Le tableau suivant illustre la progression vertigineuse de la quantité d'information disponible, du fait de l'éclosion d'une nouvelle économie fondée sur la connaissance :

ÉVOLUTION DE LA QUANTITÉ D'INFORMATION DISPONIBLE

graphique

Source : Université de Californie, Berkeley

3.- La démographie et le niveau d'éducation

Le profil démographique suédois va connaître de profondes mutations dans les années à venir. Le rapport de 3,5 actifs pour un retraité va diminuer à moins de 2,5 après 2020, comme l'illustre le tableau suivant :

ÉVOLUTION DU RAPPORT ENTRE LE NOMBRE D'ACTIFS
ET DE RETRAITÉS EN SUÈDE
1997 - 2040

graphique

Source : Skandia

En outre, la société suédoise est marquée par un phénomène original : les salariés âgés de 55 à 64 ans sont, en proportion, plus nombreux à avoir fréquenté une université que ceux âgés de 20 à 54 ans (21 % contre 11 %). Cet écart étonnant s'explique par la relative facilité de l'accès à l'emploi constatée dans les années 1970 et 1980, qui a incité les jeunes à entrer sur le marché du travail et donc à délaisser les études universitaires. Cet écart est présenté dans le tableau suivant :

NIVEAUX D'ÉDUCATION PAR CLASSES D'ÂGE

graphique

Source : Skandia

S'agissant de l'offre et de la demande de compétence, il convient de souligner qu'il existe un décalage entre les attentes des entreprises et le niveau réel de qualification de la population. Globalement, le marché a besoin de personnes d'un niveau de formation supérieur à celui constaté : il faudrait permettre aux personnes qui n'ont qu'un niveau secondaire d'accéder à l'université, tandis que ceux qui sont allés à l'université devraient prolonger leur cursus par un doctorat, par exemple. Le graphique suivant illustre ce décalage entre l'offre et la demande de compétences :

LE DÉCALAGE CONSTATÉ ENTRE
L'OFFRE ET LA DEMANDE DE COMPÉTENCES

graphique

Source : Skandia

L'initiative nationale « d'élévation des compétences », préalablement présentée, a permis de remettre à niveau 500.000 personnes afin qu'elles puissent s'inscrire à l'université. Ce programme a permis de réduire l'écart entre les courbes d'offre et de demande de compétences jusqu'au niveau du baccalauréat.

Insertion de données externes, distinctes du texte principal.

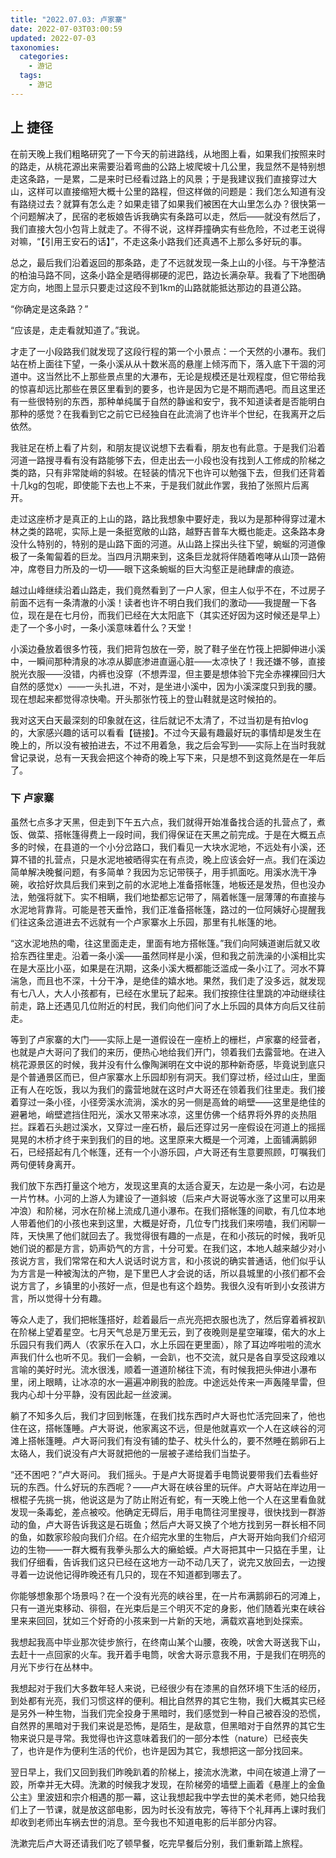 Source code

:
```yaml
---
title: "2022.07.03: 卢家寨"
date: 2022-07-03T03:00:59
updated: 2022-07-03
taxonomies:
  categories:
    - 游记
  tags:
    - 游记
---
```


## 上 捷径

在前天晚上我们粗略研究了一下今天的前进路线，从地图上看，如果我们按照来时的路走，从桃花源出来需要沿着弯曲的公路上坡爬坡十几公里，我显然不是特别想走这条路，一是累，二是来时已经看过路上的风景；于是我建议我们直接穿过大山，这样可以直接缩短大概十公里的路程，但这样做的问题是：我们怎么知道有没有路绕过去？就算有怎么走？如果走错了如果我们被困在大山里怎么办？很快第一个问题解决了，民宿的老板娘告诉我确实有条路可以走，然后——就没有然后了，我们直接大包小包背上就走了。不得不说，这样莽撞确实有些危险，不过老王说得对嘛，“【引用王安石的话】”，不走这条小路我们还真遇不上那么多好玩的事。

总之，最后我们沿着返回的那条路，走了不远就发现一条上山的小径。与干净整洁的柏油马路不同，这条小路全是晒得梆硬的泥巴，路边长满杂草。我看了下地图确定方向，地图上显示只要走过这段不到1km的山路就能抵达那边的县道公路。

“你确定是这条路？”

“应该是，走走看就知道了。”我说。

才走了一小段路我们就发现了这段行程的第一个小景点：一个天然的小瀑布。我们站在桥上面往下望，一条小溪从从十数米高的悬崖上倾泻而下，落入底下干涸的河道中。这当然比不上那些景点里的大瀑布，无论是规模还是壮观程度，但它带给我的惊喜却远比那些在景区里看到的要多，也许是因为它是不期而遇吧。而且这里还有一些很特别的东西，那种单纯属于自然的静谧和安宁，我不知道读者是否能明白那种的感觉？在我看到它之前它已经独自在此流淌了也许半个世纪，在我离开之后依然。

我驻足在桥上看了片刻，和朋友提议说想下去看看，朋友也有此意。于是我们沿着河道一路搜寻看有没有路能够下去，但走出去一小段也没有找到人工修成的阶梯之类的路，只有非常陡峭的斜坡。在轻装的情况下也许可以勉强下去，但我们还背着十几kg的包呢，即使能下去也上不来，于是我们就此作罢，我拍了张照片后离开。

走过这座桥才是真正的上山的路，路比我想象中要好走，我以为是那种得穿过灌木林之类的路呢，实际上是一条挺宽敞的山路，越野吉普车大概也能走。这条路本身没什么特别的，特别的是山路下面的河道。从山路上探出头往下望，蜿蜒的河道像极了一条匍匐着的巨龙。当四月汛期来到，这条巨龙就将伴随着咆哮从山顶一路俯冲，席卷目力所及的一切——眼下这条蜿蜒的巨大沟壑正是祂肆虐的痕迹。

越过山峰继续沿着山路走，我们竟然看到了一户人家，但主人似乎不在，不过房子前面不远有一条清澈的小溪！读者也许不明白我们我们的激动——我提醒一下各位，现在是在七月份，而我们已经在大太阳底下（其实还好因为这时候还是早上）走了一个多小时，一条小溪意味着什么？天堂！

小溪边叠放着很多竹筏，我们把背包放在一旁，脱了鞋子坐在竹筏上把脚伸进小溪中，一瞬间那种清泉的冰凉从脚底渗进直逼心脏——太凉快了！我还嫌不够，直接脱光衣服——没错，内裤也没穿（不想弄湿，但主要是想体验下完全赤裸裸回归大自然的感觉x）——一头扎进，不对，是坐进小溪中，因为小溪深度只到我的腰。现在想起来都觉得凉快嘞。开头那张竹筏上的登山鞋就是这时候拍的。

我对这天白天最深刻的印象就在这，往后就记不太清了，不过当初是有拍vlog的，大家感兴趣的话可以看看【链接】。不过今天最有趣最好玩的事情却是发生在晚上的，所以没有被拍进去，不过不用着急，我之后会写到——实际上在当时我就曾记录说，总有一天我会把这个神奇的晚上写下来，只是想不到这竟然是在一年后了。

### 下 卢家寨

虽然七点多才天黑，但走到下午五六点，我们就得开始准备找合适的扎营点了，煮饭、做菜、搭帐篷得费上一段时间，我们得保证在天黑之前完成。于是在大概五点多的时候，在县道的一个小分岔路口，我们看见一大块水泥地，不远处有小溪，还算不错的扎营点，只是水泥地被晒得实在有点烫，晚上应该会好一点。我们在溪边简单解决晚餐问题，有多简单？我因为忘记带筷子，用手抓面吃。用溪水洗干净碗，收拾好炊具后我们来到之前的水泥地上准备搭帐篷，地板还是发热，但也没办法，勉强将就下。实不相瞒，我们地垫都忘记带了，隔着帐篷一层薄薄的布直接与水泥地背靠背。可能是苍天垂怜，我们正准备搭帐篷，路过的一位阿姨好心提醒我们往这条岔道进去不远就有一个卢家寨水上乐园，那里有扎帐篷的地。

“这水泥地热的嘞，往这里面走走，里面有地方搭帐篷。”我们向阿姨道谢后就又收拾东西往里走。沿着一条小溪——虽然同样是小溪，但和我之前洗澡的小溪相比实在是大巫比小巫，如果是在汛期，这条小溪大概都能泛滥成一条小江了。河水不算湍急，而且也不深，十分干净，是绝佳的嬉水地。果然，我们走了没多远，就发现有七八人，大人小孩都有，已经在水里玩了起来。我们按捺住往里跳的冲动继续往前走，路上还遇见几位附近的村民，我们向他们问了水上乐园的具体方向后又往前走。

等到了卢家寨的大门——实际上是一道假设在一座桥上的栅栏，卢家寨的经营者，也就是卢大哥问了我们的来历，便热心地给我们开门，领着我们去露营地。在进入桃花源景区的时候，我并没有什么像陶渊明在文中说的那种新奇感，毕竟说到底只是个普通景区而已，但卢家寨水上乐园却别有洞天。我们穿过桥，经过山庄，里面正有人在吃饭，我以为我们的露营地就在这时卢大哥还在领着我们往里走。我们接着穿过一条小径，小径旁溪水流淌，溪水的另一侧是高耸的峭壁——这里是绝佳的避暑地，峭壁遮挡住阳光，溪水又带来冰凉，这里仿佛一个结界将外界的炎热阻拦。踩着石头趟过溪水，又穿过一座石桥，最后还穿过另一座假设在河道上的摇摇晃晃的木桥才终于来到我们的目的地。这里原来大概是一个河滩，上面铺满鹅卵石，已经搭起有几个帐篷，还有一个小游乐园，卢大哥还有生意要照顾，叮嘱我们两句便转身离开。

我们放下东西打量这个地方，发现这里真的太适合夏天，左边是一条小河，右边是一片竹林。小河的上游人为建设了一道斜坡（后来卢大哥说等水涨了这里可以用来冲浪）和阶梯，河水在阶梯上流成几道小瀑布。在我们搭帐篷的间歇，有几位本地人带着他们的小孩也来到这里，大概是好奇，几位专门找我们来唠嗑，我们闲聊一阵，天快黑了他们就回去了。我觉得很有趣的一点是，在和小孩玩的时候，我听见她们说的都是方言，奶声奶气的方言，十分可爱。在我们这，本地人越来越少对小孩说方言，我们常常在和大人说话时说方言，和小孩说的确实普通话，他们似乎认为方言是一种被淘汰的产物，是下里巴人才会说的话，所以县城里的小孩们都不会说方言了，乡镇里的小孩好一点，但是也有这个趋势。我很久没有听到小女孩讲方言，所以觉得十分有趣。

等众人走了，我们把帐篷搭好，趁着最后一点光亮把衣服也洗了，然后穿着裤衩趴在阶梯上望着星空。七月天气总是万里无云，到了夜晚则是星空璀璨，偌大的水上乐园只有我们两人（农家乐在入口，水上乐园在更里面），除了耳边哗啦啦的流水声我们什么也听不见。我们一会躺，一会趴，也不交流，就只是各自享受这段难以言喻的美好时光。流水很浅，顺着一道道阶梯往下流，有时候我把头伸进小瀑布里，闭上眼睛，让冰凉的水一遍遍冲刷我的脸庞。中途远处传来一声轰隆旱雷，但我内心却十分平静，没有因此起一丝波澜。

躺了不知多久后，我们才回到帐篷，在我们找东西时卢大哥也忙活完回来了，他也住在这，搭帐篷睡。卢大哥说，他家离这不远，但是他就喜欢一个人在这峡谷的河滩上搭帐篷睡。卢大哥问我们有没有铺的垫子、枕头什么的，要不然睡在鹅卵石上太硌人，我们说没有卢大哥就把他的一层被子递给我们当垫子。

“还不困吧？”卢大哥问。
我们摇头。于是卢大哥提着手电筒说要带我们去看些好玩的东西。什么好玩的东西呢？——卢大哥在峡谷里的玩伴。卢大哥站在岸边用一根棍子先挑一挑，他说这是为了防止附近有蛇，有一天晚上他一个人在这里看鱼就发现一条毒蛇，差点被咬。他确定无碍后，用手电筒往河里搜寻，很快找到一群游动的鱼，卢大哥告诉我这是石斑鱼；然后卢大哥又换了个地方找到另一群长相不同的鱼，如数家珍般向我们介绍。在介绍完水里的生物后，卢大哥开始向我们介绍河边的生物——一群大概有我拳头那么大的癞蛤蟆。卢大哥把其中一只掂在手里，让我们仔细看，告诉我们这只已经在这地方一动不动几天了，说完又放回去，一边搜寻着一边说他记得昨晚还有几只的，现在不知道都到哪去了。

你能够想象那个场景吗？在一个没有光亮的峡谷里，在一片布满鹅卵石的河滩上，只有一道光束移动、徘徊，在光束后是三个明灭不定的身影，他们随着光束在峡谷里来来回回，犹如三个好奇的小孩来到一片新的天地，满载欢喜地到处探索。

我想起我高中毕业那次徒步旅行，在终南山某个山腰，夜晚，吠舍大哥送我下山，去赶十一点回家的火车。我开着手电筒，吠舍大哥示意我不用，于是我们在明亮的月光下步行在丛林中。

我想起对于我们大多数年轻人来说，已经很少有在漆黑的自然环境下生活的经历，到处都有光亮，我们习惯这样的便利。相比自然界的其它生物，我们大概其实已经是另外一种生物，当我们完全投身于黑暗时，我们感觉到一种自己被吞没的恐慌，自然界的黑暗对于我们来说是恐怖，是陌生，是敌意，但黑暗对于自然界的其它生物来说只是寻常。我觉得也许这意味着我们的一部分本性（nature）已经丧失了，也许是作为便利生活的代价，也许是因为其它，我想把这一部分找回来。

翌日早上，我们又回到我们昨晚趴着的阶梯上，接流水洗漱，中间在坡道上滑了一跤，所幸并无大碍。洗漱的时候我才发现，在阶梯旁的墙壁上画着《悬崖上的金鱼公主》里波妞和宗介相遇的那一幕，这让我想起我中学去世的美术老师，她只给我们上了一节课，就是放这部电影，因为时长没有放完，等待下个礼拜再上课时我们却收到老师出车祸去世的消息。至今我也不知道电影的后半部分内容。

洗漱完后卢大哥还请我们吃了顿早餐，吃完早餐后分别，我们重新踏上旅程。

Cependant le dispositif gouvernemental est sans effet sur l'autre décalage observé entre offre et demande, pour les qualifications universitaires. Dès lors, il est de la responsabilité des employeurs de proposer à leurs salariés un outil leur permettant d'améliorer leurs compétences en cours de carrière : c'est le rôle que doit jouer la mobilisation d'une épargne-compétence au sein de comptes spécifiques.

4.- Les conséquences sur les besoins de formation

L'entreprise a estimé que ce contexte nouveau avait des conséquences sur son organisation, tant en ce qui concerne la nature des services qu'elle devra proposer qu'en ce qui concerne la nature des marchés sur lesquels elle les proposera.

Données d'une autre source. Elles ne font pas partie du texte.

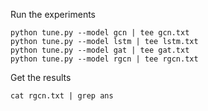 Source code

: Run the experiments

```
python tune.py --model gcn | tee gcn.txt
python tune.py --model lstm | tee lstm.txt
python tune.py --model gat | tee gat.txt
python tune.py --model rgcn | tee rgcn.txt
```

Get the results

```
cat rgcn.txt | grep ans 
```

Si Skandia a, dans le passé, évolué sur un marché de l'assurance stable où elle pouvait proposer des produits standards, il faut reconnaître qu'elle propose aujourd'hui des produits sur mesure, grâce à des experts hautement qualifiés. Demain, les produits qu'elle proposera devront être modulables par le client qui devra avoir accès à des experts extrêmement spécialisés, notamment en informatique ou en droit. Parallèlement, l'entreprise ne pourra s'imposer, sur un marché global, qu'en véhiculant des valeurs aisément identifiables qui respectent la pluralité des cultures.

En conséquence, les enjeux de la formation consistent à permettre aux salariés de suivre des cours :

- strictement limités à leurs besoins ;

- ne traitant pas de sujets déjà assimilés ;

- modulés afin d'apprendre « juste à temps » et « juste assez. »

De plus, l'entreprise constate que la distinction entre les formations qui n'intéressent que l'employeur et celles qui n'intéressent que le salarié tend à s'estomper : l'essentiel des formations suivies rejoint l'intérêt des deux parties.

Ainsi, en plus du développement de la formation continue dans les universités et de l'enseignement à distance, il faut encourager la mise en place de comptes individuels permettant le développement des compétences des salariés.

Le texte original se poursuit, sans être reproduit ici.